This question originally appeared on Quora.
Answer by Andrew Chao, grad student at UC Berkeley:
There are a lot of reasons not to choose an iPhone. iPhones aren't always available or an option outside of the United States, so I'll approach this question with the assumption that you are a US Resident.
Before I begin listing reasons, I would like to remind readers that technology is a moving target, and new-generation devices will always attempt to overcome their past flaws. I'll also be primarily addressing Android as the alternative phone.
- While physically a beautiful device, the iPhone is known for not being particular robust and is prone to cracking.
- Screen size. You only have one choice with the iPhone. If you are a heavy media consumer, that extra screen space may be just what you really need.
- More integrated ports on non-iPhone devices. Many new smartphones have an integrated hdmi port; I'm not sure if the iPhone ships with their hdmi dongle or if that is a separate purchase.
- Standardized micro-USB cables. There are simply more devices that use micro-USB cables, which in turn makes it easier to find a cable to charge with if you forget yours.
- Removable battery. While the iPhone has one of the best batteries, without a removable battery you can't expect to quickly double your phone use by exchanging for a new battery.
- In regards to the camera, the iPhone consistently has one of the best phone cameras; that being said, you can find equally good cameras on other phones.
- You won't be finding a hardware keyboard on the iPhone anytime soon.
- Most comparable smartphones these days are just as expensive, but buying an iPhone often means buying into their suite of products. Let's not forget Apple has a pretty high markup on their products.
- We can't forget about app purchases either! Do iPhone users spend more money on apps than Android users?
- Both Android and the iPhone have a comparable selection of apps.
- BUT Android has widgets. Widgets allow for users to quickly access content and actions of their most used apps.

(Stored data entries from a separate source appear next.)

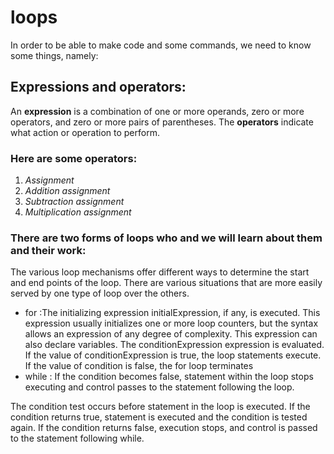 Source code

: # loops
In order to be able to make code and some commands, we need to know some things, namely:
## Expressions and operators:
An **expression** is a combination of one or more operands, zero or more operators, and zero or more pairs of parentheses.
The **operators** indicate what action or operation to perform.
### Here are some operators:
1. *Assignment*
2. *Addition assignment*
3. *Subtraction assignment*
4. *Multiplication assignment*
### There are two forms of loops who and we will learn about them and their work:

The various loop mechanisms offer different ways to determine the start and end points of the loop. There are various situations that are more easily served by one type of loop over the others.
* for :The initializing expression initialExpression, if any, is executed. This expression usually initializes one or more loop counters, but the syntax allows an expression of any degree of complexity. This expression can also declare variables.
The conditionExpression expression is evaluated. If the value of conditionExpression is true, the loop statements execute. If the value of condition is false, the for loop terminates
* while : If the condition becomes false, statement within the loop stops executing and control passes to the statement following the loop.

The condition test occurs before statement in the loop is executed. If the condition returns true, statement is executed and the condition is tested again. If the condition returns false, execution stops, and control is passed to the statement following while.
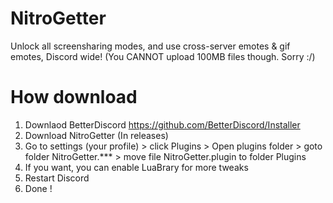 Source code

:# NitroGetter
Unlock all screensharing modes, and use cross-server emotes &amp; gif emotes, Discord wide! (You CANNOT upload 100MB files though. Sorry :/)

# How download 
1. Downlaod BetterDiscord 
https://github.com/BetterDiscord/Installer
3. Download NitroGetter (In releases)
2. Go to settings (your profile) > click Plugins > Open plugins folder > goto folder NitroGetter.*** > move file NitroGetter.plugin to folder Plugins
3. If you want, you can enable LuaBrary for more tweaks
4. Restart Discord
5. Done !
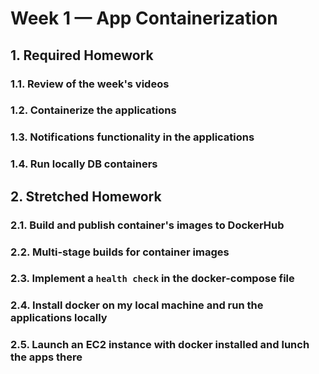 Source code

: # Week 1 — App Containerization

## 1. Required Homework

### 1.1. Review of the week's videos

### 1.2. Containerize the applications

### 1.3. Notifications functionality in the applications

### 1.4. Run locally DB containers

## 2. Stretched Homework

### 2.1. Build and publish container's images to DockerHub

### 2.2. Multi-stage builds for container images

### 2.3. Implement a `health check` in the docker-compose file

### 2.4. Install docker on my local machine and run the applications locally

### 2.5. Launch an EC2 instance with docker installed and lunch the apps there
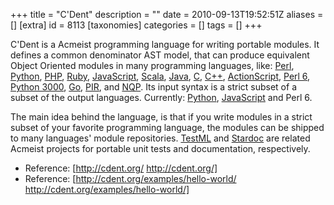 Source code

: +++
title = "C'Dent"
description = ""
date = 2010-09-13T19:52:51Z
aliases = []
[extra]
id = 8113
[taxonomies]
categories = []
tags = []
+++



C'Dent is a Acmeist programming language for writing portable modules. It defines a common denominator AST model, that can produce equivalent Object Oriented modules in many programming languages, like: [Perl](https://rosettacode.org/wiki/Perl), [Python](https://rosettacode.org/wiki/Python), [PHP](https://rosettacode.org/wiki/PHP), [Ruby](https://rosettacode.org/wiki/Ruby), [JavaScript](https://rosettacode.org/wiki/JavaScript), [Scala](https://rosettacode.org/wiki/Scala), [Java](https://rosettacode.org/wiki/Java), [C](https://rosettacode.org/wiki/C), [C++](https://rosettacode.org/wiki/C++), [ActionScript](https://rosettacode.org/wiki/ActionScript), [Perl 6](https://rosettacode.org/wiki/Perl_6), [Python 3000](https://rosettacode.org/wiki/Python_3000), [Go](https://rosettacode.org/wiki/Go), [PIR](https://rosettacode.org/wiki/PIR), and [NQP](https://rosettacode.org/wiki/NQP). Its input syntax is a strict subset of a subset of the output languages. Currently: [Python](https://rosettacode.org/wiki/Python), [JavaScript](https://rosettacode.org/wiki/JavaScript) and Perl 6.

The main idea behind the language, is that if you write modules in a strict subset of your favorite programming language, the modules can be shipped to many languages' module repositories. [TestML](https://rosettacode.org/wiki/TestML) and [Stardoc](https://rosettacode.org/wiki/Stardoc) are related Acmeist projects for portable unit tests and documentation, respectively.

* Reference: [http://cdent.org/ http://cdent.org/]
* Reference: [http://cdent.org/examples/hello-world/ http://cdent.org/examples/hello-world/]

- Oops, I forgot about Google Maps/Navigation. While Apple may be rolling out their own navigation system, they are going to be hard-pressed to meet the bar of quality that Google Navigation has set.
- Oh wait, there's also the ability for apps to run in the background. This ability unlocks a whole different class of apps, ie. location based tasks that remind you when you enter or are about to leave a particular area. I was reminded that the iOS does support limited background processes.
- Android gives its users a much greater flexibility in customizing the look and feel of their device.
- Home Screen Launcher apps will unlock an incredible amount of nifty UI features that really make the experience so much better than the stock OS. For example, you can "long-press" an icon on your homescreen to uninstall. You can change the animation between screens and even the number of homescreens to make room for more widgets.
- The thriving Android developer community has made it incredibly easy to root your device and create some really beautiful home screens.
- Android also has the option of using animated wallpapers.
- If you're a user of Google or Microsoft products, you will probably be better off using one of their respective mobile operating systems.
- It's really hard to beat Google's incredible integration with their own suite of products.
Well, some of these are pretty compelling reasons, but it's really just going to depend on your preferences. If you've got money and don't really care about customizing your phone, go with an iPhone. Although, I really do think Google Maps and Navigation are just absolutely incredible, that feature alone is a compelling enough reason to get an Android phone.